The living sometimes learn the touchy tricks of the traitor, the tardy and the tempted; the dead have evaded the flighty earthy future, and form to swell the retinue of retired flights, the righteous school of the invisible and the rebellious roar of the raging nothing.

might come halfway through Vladimir Nabokov’s Ada. Which brings me to an important point, namely, that, as the Petrases rightly note, wretched writing is not the exclusive province of obscure writers like the nameless shoe leather reporters quoted here or famously bad ones like Edward Bulwer-Lytton (he of “It was a dark and stormy night” fame). J.G. Ballard, William Safire, David Mitchell, Ian Fleming, Samuel Richardson, Camille Paglia, Louisa May Alcott, Herman Melville, Norman Mailer, John Ruskin, and Nabokov himself number among the otherwise well-regarded wretched writers quoted in these pages. Nor are the Petrases politically motivated: Glenn Beck, Bill O’Reilly, and Sarah Palin are mocked here alongside the aforementioned Brooks, Thomas Friedman, and the anonymous Mariposa County, California bureaucrat who helpfully informed the Transportation Commission on Unmet Transit Needs that “No unmet needs exist and…current unmet needs that are being met will continue to be met.”
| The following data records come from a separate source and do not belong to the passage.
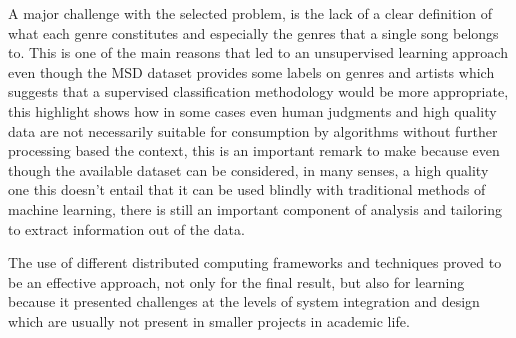\documentclass[10pt,a4paper, twocolumn]{article}
\begin{document}
  A major challenge with the selected problem, is the lack of a clear definition
  of what each genre constitutes and especially the genres that a single song belongs to.
  This is one of the main reasons that led to an unsupervised learning approach even
  though the MSD dataset provides some labels on genres and artists which
  suggests that a supervised classification methodology would be more appropriate, this
  highlight shows how in some cases even human judgments and high
  quality data are not necessarily suitable for consumption by algorithms without
  further processing based the context, this is an important
  remark to make because even though the available dataset can be considered, in many
  senses, a high quality one this doesn't entail that it can be used blindly with
  traditional methods of machine learning, there is still an important component of
  analysis and tailoring to extract information out of the data.
  
  The use of different distributed computing frameworks and techniques proved to be
  an effective approach, not only for the final result, but also for learning
  because it presented challenges at the levels of system integration and design which
  are usually not present in smaller projects in academic life.  
  
  \printbibliography
\end{document}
How any of us can possibly enjoy reading a book like Wretched Writing—to say nothing of the winning entries for the Literary Review’s annual Bad Sex in Fiction Award or the late Denis Dutton’s Bad Writing Contest—is a hard question to answer, but not, I think, as hard a question as how anyone could possibly write “The pain she felt was palpable” or “This was very significant and important,” which really is unanswerable. It may simply be that the worst prose, like the best prose—the Authorized Edition of the Bible, Gibbon, P.G. Wodehouse, Hugh Trevor-Roper—is exceedingly rare. Only Henry Adams could have written the final paragraph of Mont-Saint-Michel and Chartres, and only Dan Brown could refer to eyebrows on every other page of Digital Fortress. As Ros herself wrote (in a rare assonance and alliteration-free sentence), “I expect that I will be talked about at the end of 1,000 years.”